Laurence Anyways est un film franco-québécois écrit et réalisé par Xavier Dolan, sorti en 2012[1]. Ce drame psychologique aborde le sujet de la transidentité à travers une relation amoureuse bouleversée lorsque le personnage principal annonce à sa compagne son besoin d'effectuer une transition du genre masculin au genre féminin[2]. Les acteurs principaux sont Suzanne Clément et Melvil Poupaud. Présenté au Festival international du film de Toronto 2012, ce troisième long métrage de Xavier Dolan remporte le prix du Meilleur film canadien[3],[4] et obtient plusieurs prix dont deux au Festival de Cannes 2012.
L'intrigue se déroule dans les années 1990. Laurence annonce à Fred, sa compagne, qu’elle est en réalité une femme transgenre. Elles affrontent alors les préjugés de leur entourage, résistent à l’influence de leur famille et bravent les phobies de la société qu’elles dérangent. Pendant dix ans, elles tentent de survivre à cette transition et s’embarquent dans une aventure qui semble mener le couple à sa perte.
Synopsis
Le film s’ouvre sur un retour en arrière de dix ans. Laurence Alia, professeure de lettres, a entamé une transition de genre. Très amoureuse de Frédérique (Fred), avec qui elle vit, elle lui révèle, le jour de ses 35 ans, que son corps d’homme ne correspond pas à ce qu’elle est profondément : une femme. Elle décide alors de vivre en accord avec son identité, pour ne plus avoir à mentir ni à souffrir. Fred, bouleversée, lui répond qu’elle aurait dû la prévenir qu’elle était homosexuelle. Laurence répond avec force que cela n'a rien à voir avec l'homosexualité, mais qu'elle ne veut plus se réveiller le matin dans un corps masculin qui ne lui plait pas.
Laurence commence à assumer publiquement son identité de genre : elle se maquille, affirme sa féminité dans son entourage, son quartier, les cafés de Montréal, puis jusque dans son milieu professionnel. Tandis que ses cheveux poussent, elle traverse progressivement les étapes de son changement d’apparence.

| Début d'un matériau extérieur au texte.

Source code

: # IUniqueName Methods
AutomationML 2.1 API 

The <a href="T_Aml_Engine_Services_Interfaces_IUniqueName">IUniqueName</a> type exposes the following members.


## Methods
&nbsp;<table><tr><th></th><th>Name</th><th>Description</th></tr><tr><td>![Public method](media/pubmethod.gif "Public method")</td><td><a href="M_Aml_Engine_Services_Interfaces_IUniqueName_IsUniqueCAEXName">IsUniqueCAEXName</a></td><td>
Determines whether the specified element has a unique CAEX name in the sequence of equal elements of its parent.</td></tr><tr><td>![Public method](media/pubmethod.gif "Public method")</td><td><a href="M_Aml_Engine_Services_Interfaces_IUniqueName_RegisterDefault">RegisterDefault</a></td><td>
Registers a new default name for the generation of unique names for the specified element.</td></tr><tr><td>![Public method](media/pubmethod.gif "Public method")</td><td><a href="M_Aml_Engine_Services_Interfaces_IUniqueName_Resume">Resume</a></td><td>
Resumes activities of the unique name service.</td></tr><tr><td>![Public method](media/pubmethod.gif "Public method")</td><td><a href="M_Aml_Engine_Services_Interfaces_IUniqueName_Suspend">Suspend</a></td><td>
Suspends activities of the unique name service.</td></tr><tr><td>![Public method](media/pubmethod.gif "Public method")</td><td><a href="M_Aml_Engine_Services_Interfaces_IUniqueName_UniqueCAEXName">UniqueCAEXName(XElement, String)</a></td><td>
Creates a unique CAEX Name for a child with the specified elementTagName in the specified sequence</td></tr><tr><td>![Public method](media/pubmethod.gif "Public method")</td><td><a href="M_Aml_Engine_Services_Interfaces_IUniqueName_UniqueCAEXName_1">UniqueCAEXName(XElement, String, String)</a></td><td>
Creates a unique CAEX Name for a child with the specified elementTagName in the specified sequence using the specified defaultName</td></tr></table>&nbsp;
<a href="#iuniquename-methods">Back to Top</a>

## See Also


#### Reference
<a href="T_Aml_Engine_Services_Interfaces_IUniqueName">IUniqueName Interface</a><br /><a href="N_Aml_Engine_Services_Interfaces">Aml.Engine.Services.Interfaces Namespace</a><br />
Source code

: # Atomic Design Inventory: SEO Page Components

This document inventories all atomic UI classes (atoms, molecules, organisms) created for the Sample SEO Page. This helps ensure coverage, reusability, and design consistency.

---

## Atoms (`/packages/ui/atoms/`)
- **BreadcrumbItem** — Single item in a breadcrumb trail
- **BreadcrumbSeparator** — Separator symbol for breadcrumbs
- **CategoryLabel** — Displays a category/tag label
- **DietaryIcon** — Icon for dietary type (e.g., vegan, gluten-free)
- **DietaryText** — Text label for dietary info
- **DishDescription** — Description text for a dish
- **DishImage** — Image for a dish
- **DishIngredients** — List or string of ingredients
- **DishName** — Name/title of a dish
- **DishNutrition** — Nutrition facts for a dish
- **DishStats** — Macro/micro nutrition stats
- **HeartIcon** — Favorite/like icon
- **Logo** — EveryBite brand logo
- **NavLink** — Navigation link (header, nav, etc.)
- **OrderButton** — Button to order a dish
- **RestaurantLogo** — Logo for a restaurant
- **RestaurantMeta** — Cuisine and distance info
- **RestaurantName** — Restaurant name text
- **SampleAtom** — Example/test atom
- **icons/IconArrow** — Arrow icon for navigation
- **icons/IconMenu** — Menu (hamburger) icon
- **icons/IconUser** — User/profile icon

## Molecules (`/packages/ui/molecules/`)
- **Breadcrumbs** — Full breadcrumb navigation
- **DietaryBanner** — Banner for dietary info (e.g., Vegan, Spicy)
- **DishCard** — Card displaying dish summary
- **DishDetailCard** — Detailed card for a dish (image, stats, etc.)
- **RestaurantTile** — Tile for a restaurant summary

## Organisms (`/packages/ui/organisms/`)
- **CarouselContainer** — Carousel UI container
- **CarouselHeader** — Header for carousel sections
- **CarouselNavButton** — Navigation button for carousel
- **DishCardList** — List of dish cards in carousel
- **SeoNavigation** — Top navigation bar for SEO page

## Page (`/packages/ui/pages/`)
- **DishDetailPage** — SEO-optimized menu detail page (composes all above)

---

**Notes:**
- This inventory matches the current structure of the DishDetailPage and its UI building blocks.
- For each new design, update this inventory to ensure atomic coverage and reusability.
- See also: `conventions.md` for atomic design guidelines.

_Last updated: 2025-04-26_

Malgré leur séparation, Laurence continue d’éprouver de l’amour pour Fred, même lorsqu’elle est en couple avec une autre femme et que Fred, de son côté, s’est mariée, a eu un enfant, et mène une vie plus bourgeoise.
Quelques années passent, Laurence publie un recueil de poèmes. A cette occasion, Laurence et Fred se retrouvent. Fred ment à son mari en prétextant un tournage, et elles s’échappent ensemble sur l’Île au Noir.
Leur séparation est définitive lorsque Laurence dit s'être attendue à ce que Fred abandonne toute sa vie (de femme mariée) pour leur amour et que Fred apprend à Laurence qu'à l'époque de son coming out, elle était enceinte de Laurence et, par peur de l'avenir, avait préféré avorter.
Au total, leur histoire d’amour aura duré plus de neuf ans.
À quarante ans, Laurence déclare à une journaliste qui l'interviewe à l'occasion de la sortie de son roman autobiographique avoir choisi de « descendre la pente » en tant que femme.
Un peu plus tard, depuis la terrasse voisine de la sienne, un jeune homme l’aborde avec un « Bonjour Madame » qui trahit naïvement son attirance. Pour la première fois dans le film, le visage de Laurence s’illumine, traversé par une joie simple : celle, peut-être, de plaire enfin, et d’être vue comme elle est.
Thèmes
La transidentité de Laurence comme source de regards créant l'affect chez le spectateur
Si Xavier Dolan déclare que l’histoire d’amour entre Fred et Laurence constitue la trame principale du film, de nombreux auteurs avancent que le coming out de Laurence et ses effets sur son entourage et les personnes qu’elle rencontre est aussi important. Ainsi, selon Thomas J.D. Ambrecht[5], Xavier Dolan s’intéresse aux conséquences du coming out de Laurence en tant que femme et à son impact sur le regard que les autres portent sur son genre. Il écrit : « Leurs réactions à sa transformation sont présentées comme aussi perturbantes pour eux, sinon plus, que pour la personne transformée » (p. 31).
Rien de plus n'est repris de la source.